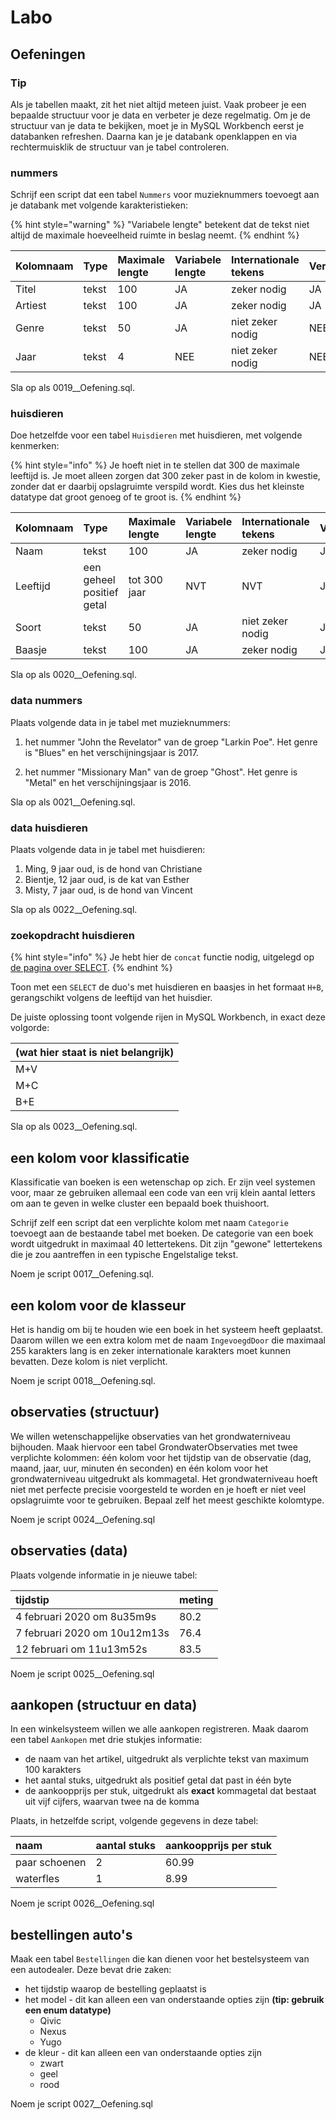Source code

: # Labo

## Oefeningen

### Tip

Als je tabellen maakt, zit het niet altijd meteen juist. Vaak probeer je een bepaalde structuur voor je data en verbeter je deze regelmatig. Om je de structuur van je data te bekijken, moet je in MySQL Workbench eerst je databanken refreshen. Daarna kan je je databank openklappen en via rechtermuisklik de structuur van je tabel controleren.

### nummers

Schrijf een script dat een tabel `Nummers` voor muzieknummers toevoegt aan je databank met volgende karakteristieken:

{% hint style="warning" %}
"Variabele lengte" betekent dat de tekst niet altijd de maximale hoeveelheid ruimte in beslag neemt.
{% endhint %}

| Kolomnaam | Type | Maximale lengte | Variabele lengte | Internationale tekens | Verplicht |
| :--- | :--- | :--- | :--- | :--- | :--- |
| Titel | tekst | 100 | JA | zeker nodig | JA |
| Artiest | tekst | 100 | JA | zeker nodig | JA |
| Genre | tekst | 50 | JA | niet zeker nodig | NEE |
| Jaar | tekst | 4 | NEE | niet zeker nodig | NEE |

Sla op als 0019\_\_Oefening.sql.

### huisdieren

Doe hetzelfde voor een tabel `Huisdieren` met huisdieren, met volgende kenmerken:

{% hint style="info" %}
Je hoeft niet in te stellen dat 300 de maximale leeftijd is. Je moet alleen zorgen dat 300 zeker past in de kolom in kwestie, zonder dat er daarbij opslagruimte verspild wordt. Kies dus het kleinste datatype dat groot genoeg of te groot is.
{% endhint %}

| Kolomnaam | Type | Maximale lengte | Variabele lengte | Internationale tekens | Verplicht |
| :--- | :--- | :--- | :--- | :--- | :--- |
| Naam | tekst | 100 | JA | zeker nodig | JA |
| Leeftijd | een geheel positief getal | tot 300 jaar | NVT | NVT | JA |
| Soort | tekst | 50 | JA | niet zeker nodig | JA |
| Baasje | tekst | 100 | JA | zeker nodig | JA |

Sla op als 0020\_\_Oefening.sql.

### data nummers

Plaats volgende data in je tabel met muzieknummers:

1. het nummer "John the Revelator" van de groep "Larkin Poe". Het genre is "Blues" en het verschijningsjaar is 2017.

2. het nummer "Missionary Man" van de groep "Ghost". Het genre is "Metal" en het verschijningsjaar is 2016.

Sla op als 0021\_\_Oefening.sql.

### data huisdieren

Plaats volgende data in je tabel met huisdieren:

1. Ming, 9 jaar oud, is de hond van Christiane
2. Bientje, 12 jaar oud, is de kat van Esther
3. Misty, 7 jaar oud, is de hond van Vincent

Sla op als 0022\_\_Oefening.sql.

### zoekopdracht huisdieren

{% hint style="info" %}
Je hebt hier de `concat` functie nodig, uitgelegd op [de pagina over SELECT](../dml/select/).
{% endhint %}

Toon met een `SELECT` de duo's met huisdieren en baasjes in het formaat `H+B`, gerangschikt volgens de leeftijd van het huisdier.

De juiste oplossing toont volgende rijen in MySQL Workbench, in exact deze volgorde:

| \(wat hier staat is niet belangrijk\) |
| :--- |
| M+V |
| M+C |
| B+E |

Sla op als 0023\_\_Oefening.sql.

## een kolom voor klassificatie

Klassificatie van boeken is een wetenschap op zich. Er zijn veel systemen voor, maar ze gebruiken allemaal een code van een vrij klein aantal letters om aan te geven in welke cluster een bepaald boek thuishoort.

Schrijf zelf een script dat een verplichte kolom met naam `Categorie` toevoegt aan de bestaande tabel met boeken. De categorie van een boek wordt uitgedrukt in maximaal 40 lettertekens. Dit zijn "gewone" lettertekens die je zou aantreffen in een typische Engelstalige tekst.

Noem je script 0017\_\_Oefening.sql.

## een kolom voor de klasseur

Het is handig om bij te houden wie een boek in het systeem heeft geplaatst. Daarom willen we een extra kolom met de naam `IngevoegdDoor` die maximaal 255 karakters lang is en zeker internationale karakters moet kunnen bevatten. Deze kolom is niet verplicht.

Noem je script 0018\_\_Oefening.sql.

## observaties \(structuur\)

We willen wetenschappelijke observaties van het grondwaterniveau bijhouden. Maak hiervoor een tabel GrondwaterObservaties met twee verplichte kolommen: één kolom voor het tijdstip van de observatie \(dag, maand, jaar, uur, minuten én seconden\) en één kolom voor het grondwaterniveau uitgedrukt als kommagetal. Het grondwaterniveau hoeft niet met perfecte precisie voorgesteld te worden en je hoeft er niet veel opslagruimte voor te gebruiken. Bepaal zelf het meest geschikte kolomtype.

Noem je script 0024\_\_Oefening.sql

## observaties \(data\)

Plaats volgende informatie in je nieuwe tabel:

| tijdstip | meting |
| :--- | :--- |
| 4 februari 2020 om 8u35m9s | 80.2 |
| 7 februari 2020 om 10u12m13s | 76.4 |
| 12 februari om 11u13m52s | 83.5 |

Noem je script 0025\_\_Oefening.sql

## aankopen \(structuur en data\)

In een winkelsysteem willen we alle aankopen registreren. Maak daarom een tabel `Aankopen` met drie stukjes informatie:

* de naam van het artikel, uitgedrukt als verplichte tekst van maximum 100 karakters
* het aantal stuks, uitgedrukt als positief getal dat past in één byte
* de aankoopprijs per stuk, uitgedrukt als **exact** kommagetal dat bestaat uit vijf cijfers, waarvan twee na de komma

Plaats, in hetzelfde script, volgende gegevens in deze tabel:

| naam | aantal stuks | aankoopprijs per stuk |
| :--- | :--- | :--- |
| paar schoenen | 2 | 60.99 |
| waterfles | 1 | 8.99 |

Noem je script 0026\_\_Oefening.sql

## bestellingen auto's

Maak een tabel `Bestellingen` die kan dienen voor het bestelsysteem van een autodealer. Deze bevat drie zaken:

* het tijdstip waarop de bestelling geplaatst is
* het model - dit kan alleen een van onderstaande opties zijn **\(tip: gebruik een enum datatype\)**
  * Qivic
  * Nexus
  * Yugo
* de kleur - dit kan alleen een van onderstaande opties zijn
  * zwart
  * geel
  * rood

Noem je script 0027\_\_Oefening.sql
- - -
# TRY IT
The job is to copy all the records precisely while omitting any picture.

# ANSWER TO THIS EXERCISE
Source code

: # Labo

## Oefeningen

### Tip

Als je tabellen maakt, zit het niet altijd meteen juist. Vaak probeer je een bepaalde structuur voor je data en verbeter je deze regelmatig. Om je de structuur van je data te bekijken, moet je in MySQL Workbench eerst je databanken refreshen. Daarna kan je je databank openklappen en via rechtermuisklik de structuur van je tabel controleren.

### nummers

Schrijf een script dat een tabel `Nummers` voor muzieknummers toevoegt aan je databank met volgende karakteristieken:

{% hint style="warning" %}
"Variabele lengte" betekent dat de tekst niet altijd de maximale hoeveelheid ruimte in beslag neemt.
{% endhint %}

| Kolomnaam | Type | Maximale lengte | Variabele lengte | Internationale tekens | Verplicht |
| :--- | :--- | :--- | :--- | :--- | :--- |
| Titel | tekst | 100 | JA | zeker nodig | JA |
| Artiest | tekst | 100 | JA | zeker nodig | JA |
| Genre | tekst | 50 | JA | niet zeker nodig | NEE |
| Jaar | tekst | 4 | NEE | niet zeker nodig | NEE |

Sla op als 0019\_\_Oefening.sql.

### huisdieren

Doe hetzelfde voor een tabel `Huisdieren` met huisdieren, met volgende kenmerken:

{% hint style="info" %}
Je hoeft niet in te stellen dat 300 de maximale leeftijd is. Je moet alleen zorgen dat 300 zeker past in de kolom in kwestie, zonder dat er daarbij opslagruimte verspild wordt. Kies dus het kleinste datatype dat groot genoeg of te groot is.
{% endhint %}

| Kolomnaam | Type | Maximale lengte | Variabele lengte | Internationale tekens | Verplicht |
| :--- | :--- | :--- | :--- | :--- | :--- |
| Naam | tekst | 100 | JA | zeker nodig | JA |
| Leeftijd | een geheel positief getal | tot 300 jaar | NVT | NVT | JA |
| Soort | tekst | 50 | JA | niet zeker nodig | JA |
| Baasje | tekst | 100 | JA | zeker nodig | JA |

Sla op als 0020\_\_Oefening.sql.

### data nummers

Plaats volgende data in je tabel met muzieknummers:

1. het nummer "John the Revelator" van de groep "Larkin Poe". Het genre is "Blues" en het verschijningsjaar is 2017.

2. het nummer "Missionary Man" van de groep "Ghost". Het genre is "Metal" en het verschijningsjaar is 2016.

Sla op als 0021\_\_Oefening.sql.

### data huisdieren

Plaats volgende data in je tabel met huisdieren:

1. Ming, 9 jaar oud, is de hond van Christiane
2. Bientje, 12 jaar oud, is de kat van Esther
3. Misty, 7 jaar oud, is de hond van Vincent

Sla op als 0022\_\_Oefening.sql.

### zoekopdracht huisdieren

{% hint style="info" %}
Je hebt hier de `concat` functie nodig, uitgelegd op [de pagina over SELECT](../dml/select/).
{% endhint %}

Toon met een `SELECT` de duo's met huisdieren en baasjes in het formaat `H+B`, gerangschikt volgens de leeftijd van het huisdier.

De juiste oplossing toont volgende rijen in MySQL Workbench, in exact deze volgorde:

| \(wat hier staat is niet belangrijk\) |
| :--- |
| M+V |
| M+C |
| B+E |

Sla op als 0023\_\_Oefening.sql.

## een kolom voor klassificatie

Klassificatie van boeken is een wetenschap op zich. Er zijn veel systemen voor, maar ze gebruiken allemaal een code van een vrij klein aantal letters om aan te geven in welke cluster een bepaald boek thuishoort.

Schrijf zelf een script dat een verplichte kolom met naam `Categorie` toevoegt aan de bestaande tabel met boeken. De categorie van een boek wordt uitgedrukt in maximaal 40 lettertekens. Dit zijn "gewone" lettertekens die je zou aantreffen in een typische Engelstalige tekst.

Noem je script 0017\_\_Oefening.sql.

## een kolom voor de klasseur

Het is handig om bij te houden wie een boek in het systeem heeft geplaatst. Daarom willen we een extra kolom met de naam `IngevoegdDoor` die maximaal 255 karakters lang is en zeker internationale karakters moet kunnen bevatten. Deze kolom is niet verplicht.

Noem je script 0018\_\_Oefening.sql.

## observaties \(structuur\)

We willen wetenschappelijke observaties van het grondwaterniveau bijhouden. Maak hiervoor een tabel GrondwaterObservaties met twee verplichte kolommen: één kolom voor het tijdstip van de observatie \(dag, maand, jaar, uur, minuten én seconden\) en één kolom voor het grondwaterniveau uitgedrukt als kommagetal. Het grondwaterniveau hoeft niet met perfecte precisie voorgesteld te worden en je hoeft er niet veel opslagruimte voor te gebruiken. Bepaal zelf het meest geschikte kolomtype.

Noem je script 0024\_\_Oefening.sql

## observaties \(data\)

Plaats volgende informatie in je nieuwe tabel:

| tijdstip | meting |
| :--- | :--- |
| 4 februari 2020 om 8u35m9s | 80.2 |
| 7 februari 2020 om 10u12m13s | 76.4 |
| 12 februari om 11u13m52s | 83.5 |

Noem je script 0025\_\_Oefening.sql

## aankopen \(structuur en data\)

In een winkelsysteem willen we alle aankopen registreren. Maak daarom een tabel `Aankopen` met drie stukjes informatie:

* de naam van het artikel, uitgedrukt als verplichte tekst van maximum 100 karakters
* het aantal stuks, uitgedrukt als positief getal dat past in één byte
* de aankoopprijs per stuk, uitgedrukt als **exact** kommagetal dat bestaat uit vijf cijfers, waarvan twee na de komma

Plaats, in hetzelfde script, volgende gegevens in deze tabel:

| naam | aantal stuks | aankoopprijs per stuk |
| :--- | :--- | :--- |
| paar schoenen | 2 | 60.99 |
| waterfles | 1 | 8.99 |

Noem je script 0026\_\_Oefening.sql

## bestellingen auto's

Maak een tabel `Bestellingen` die kan dienen voor het bestelsysteem van een autodealer. Deze bevat drie zaken:

* het tijdstip waarop de bestelling geplaatst is
* het model - dit kan alleen een van onderstaande opties zijn **\(tip: gebruik een enum datatype\)**
  * Qivic
  * Nexus
  * Yugo
* de kleur - dit kan alleen een van onderstaande opties zijn
  * zwart
  * geel
  * rood

Noem je script 0027\_\_Oefening.sql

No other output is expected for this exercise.